As Education Moves Online, Schools Need Connectivity More Than Ever

Andy is CSO for Huawei Technologies USA, overseeing Huawei’s US cyber assurance program.

The gap between those with good internet connections and those without—the digital divide—has been an issue in the U.S. for years. But with the impact of the pandemic on work, school and leisure time, the importance of connectivity has become clear to everyone. Prescient voices have long decried what they called the homework gap, the difficulty many students in lower-income households have in completing homework assignments because they lack a good internet connection at home. This harmful economic disparity cannot be allowed to continue.

The pandemic has required many students to attend school online, highlighting the importance of the homework gap. An analysis released in June by the Boston Consulting Group (BCG) and Common Sense Media provides demonstrable evidence that this is a serious problem.

Even before the pandemic, the data was concerning. As many as 30% of all K-12 public school students lived in households that either had no internet connection or, if there was some connectivity, lacked access to a device adequate for learning from home. That amounts to 15 million to 16 million kids nationwide.

The digital divide is a national problem that disproportionately hurts poorer students — often in rural communities where connectivity can be spotty — as well as minority students: While 18% of white households lack home broadband, the problem afflicts 26% of Hispanic households, 30% of Black households and 35% of Native American households.

How fast is fast enough?

As the BCG/Common Sense report notes: “High-speed internet connection at home is not a luxury. It is as essential as electricity and running water.” Furthermore, the study shows that as more instruction is done online, the more crucial broadband internet becomes. For example, with a low-speed connection, it might take half an hour to watch a two-minute video lesson because the streaming buffers or freezes often while the video is loading.

Most Americans have access to some internet service, but not all services can support the broadband speeds needed for distance learning. The BCG/Common Sense report says that for a single user, 25 Mbps download and 3 Mbps upload are the minimum speeds needed.

Many discussions are taking place about how to bridge the digital divide in the U.S. as remote learning shapes the future of education. So what needs to happen next?

Lawmakers should allocate the necessary funds. In a campaign called #ConnectAllStudents, Common Sense Media contends Congress should provide school districts with $6 billion to $11 billion in direct emergency funding to ensure that students who lack internet service and devices at home can have them. The report calls on lawmakers to take longer-term, concerted action with state governments and the private sector to strategically invest to close the connectivity gaps in America’s broadband infrastructure and meet the needs of the unserved and underserved. The ICT industry should identify and advocate for technical and funding requirements.

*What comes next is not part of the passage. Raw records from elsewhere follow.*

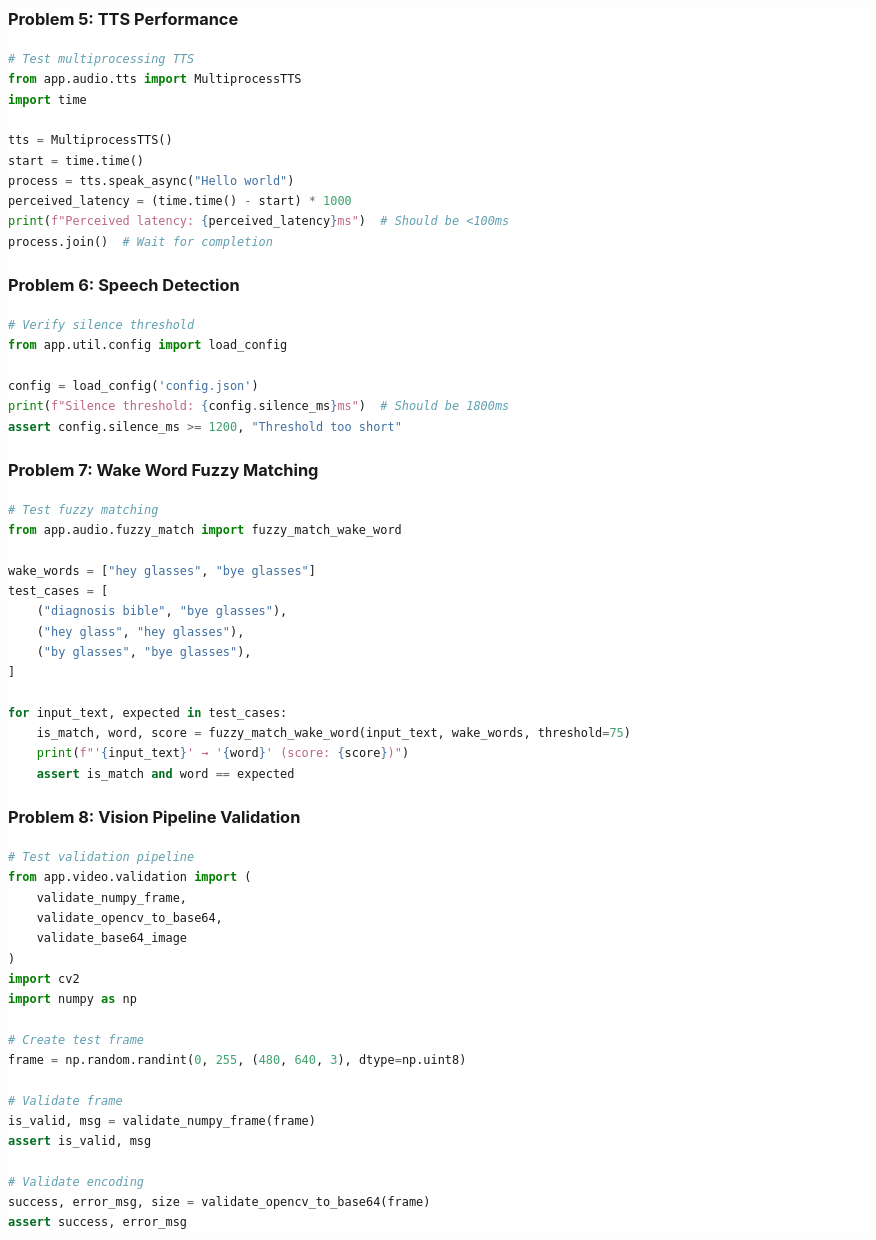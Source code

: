 ### Problem 5: TTS Performance
```python
# Test multiprocessing TTS
from app.audio.tts import MultiprocessTTS
import time

tts = MultiprocessTTS()
start = time.time()
process = tts.speak_async("Hello world")
perceived_latency = (time.time() - start) * 1000
print(f"Perceived latency: {perceived_latency}ms")  # Should be <100ms
process.join()  # Wait for completion
```

### Problem 6: Speech Detection
```python
# Verify silence threshold
from app.util.config import load_config

config = load_config('config.json')
print(f"Silence threshold: {config.silence_ms}ms")  # Should be 1800ms
assert config.silence_ms >= 1200, "Threshold too short"
```

### Problem 7: Wake Word Fuzzy Matching
```python
# Test fuzzy matching
from app.audio.fuzzy_match import fuzzy_match_wake_word

wake_words = ["hey glasses", "bye glasses"]
test_cases = [
    ("diagnosis bible", "bye glasses"),
    ("hey glass", "hey glasses"),
    ("by glasses", "bye glasses"),
]

for input_text, expected in test_cases:
    is_match, word, score = fuzzy_match_wake_word(input_text, wake_words, threshold=75)
    print(f"'{input_text}' → '{word}' (score: {score})")
    assert is_match and word == expected
```

### Problem 8: Vision Pipeline Validation
```python
# Test validation pipeline
from app.video.validation import (
    validate_numpy_frame,
    validate_opencv_to_base64,
    validate_base64_image
)
import cv2
import numpy as np

# Create test frame
frame = np.random.randint(0, 255, (480, 640, 3), dtype=np.uint8)

# Validate frame
is_valid, msg = validate_numpy_frame(frame)
assert is_valid, msg

# Validate encoding
success, error_msg, size = validate_opencv_to_base64(frame)
assert success, error_msg
```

School districts should ensure that their technology capacity meets the needs of students and teachers, including identifying which households have the greatest needs. Teachers will need professional development to improve the quality of the online instruction experience. Schools will need privacy and security tools to protect students and teachers. Schools and community and parents groups should work collaboratively to advocate for upgrading infrastructure to achieve adequate internet speeds for the underserved in rural areas and urban communities with less bandwidth. This will benefit not only students but teachers as well. Roughly 10% of all K-12 teachers in the United States (300,000 to 400,000 people) lack adequate connectivity at home.

Private sector companies have a crucial role to play. Telecom operators and device manufacturers must charge affordable prices across school districts, prioritizing K-12 education support in their supply chains and customer service to the extent that this is commercially feasible. Moreover, businesses in every industry need to step up to help close the digital divide. They can donate equipment such as laptops, tablets or wireless routers to schools, and they can donate money, services or both to educational nonprofits. Businesses can also use their influence to advocate for policy changes that will help ensure every student has access to reliable connectivity and the educational tools they need to succeed. The ICT industry can also help by connecting distance learning providers with the underserved.

Education organizations and nonprofits need to foster cooperation among school districts to help ensure that poorer communities get the resources they need from local governments. If school districts simply compete for finite resources, poorer areas will likely get short shrift. In addition, collaboration in technology procurement can increase schools’ collective bargaining power when dealing with technology suppliers. For example, North Carolina uses one contract for school software throughout the state. This reduces the likelihood that schools will pay a premium for products and services, as they do in Connecticut where there are 170 different software contracts. Nonprofits can also help ensure quality data collection about affordable access, which can enable spotting and rectifying inequities.

In a recent op-ed piece, Sal Khan, the founder of the popular online learning platform Khan Academy, wrote: “If educators and families aren’t empowered with the right support and tools, [the current situation] will evolve from an education crisis to an education catastrophe.”

Preventing such a catastrophe will require federal, state and local governments to work with companies to ensure that all students—and teachers—have the connectivity they need for online learning during, as well as after, the pandemic.

If we don’t act swiftly and proactively, a generation of children could suffer a material education deficit.